> **Exercise details**
From the line that has "<td>James Gordon (New Earth)</td>" down to the final line of the listing below, transcribe every line exactly, and only those.

-------- Record excerpts

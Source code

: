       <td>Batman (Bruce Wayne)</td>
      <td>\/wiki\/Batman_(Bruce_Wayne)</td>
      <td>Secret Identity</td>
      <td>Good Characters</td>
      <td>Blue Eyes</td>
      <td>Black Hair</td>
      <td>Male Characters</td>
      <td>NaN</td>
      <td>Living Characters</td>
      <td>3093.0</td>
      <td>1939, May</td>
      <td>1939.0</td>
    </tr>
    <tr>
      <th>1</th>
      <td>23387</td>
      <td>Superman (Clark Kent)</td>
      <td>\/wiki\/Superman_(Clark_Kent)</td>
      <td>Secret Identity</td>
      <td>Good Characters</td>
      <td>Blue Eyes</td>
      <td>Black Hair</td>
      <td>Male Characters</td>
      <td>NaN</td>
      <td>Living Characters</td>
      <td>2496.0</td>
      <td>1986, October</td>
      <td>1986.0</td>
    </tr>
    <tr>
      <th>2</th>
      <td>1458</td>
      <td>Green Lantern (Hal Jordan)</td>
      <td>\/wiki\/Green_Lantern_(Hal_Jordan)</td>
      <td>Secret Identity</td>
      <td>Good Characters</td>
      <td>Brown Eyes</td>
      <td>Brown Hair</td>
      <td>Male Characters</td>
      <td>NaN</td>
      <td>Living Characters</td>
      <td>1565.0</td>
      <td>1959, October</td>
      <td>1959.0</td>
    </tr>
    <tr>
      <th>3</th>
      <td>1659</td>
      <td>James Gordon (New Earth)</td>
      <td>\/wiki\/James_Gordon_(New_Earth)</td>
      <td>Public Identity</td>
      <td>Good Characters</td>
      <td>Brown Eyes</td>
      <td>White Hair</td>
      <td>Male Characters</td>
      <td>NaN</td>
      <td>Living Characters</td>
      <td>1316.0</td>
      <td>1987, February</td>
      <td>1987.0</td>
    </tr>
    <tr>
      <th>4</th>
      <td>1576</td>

----------------

> **Final answer**
      <td>James Gordon (New Earth)</td>
      <td>\/wiki\/James_Gordon_(New_Earth)</td>
      <td>Public Identity</td>
      <td>Good Characters</td>
      <td>Brown Eyes</td>
      <td>White Hair</td>
      <td>Male Characters</td>
      <td>NaN</td>
      <td>Living Characters</td>
      <td>1316.0</td>
      <td>1987, February</td>
      <td>1987.0</td>
    </tr>
    <tr>
      <th>4</th>
      <td>1576</td>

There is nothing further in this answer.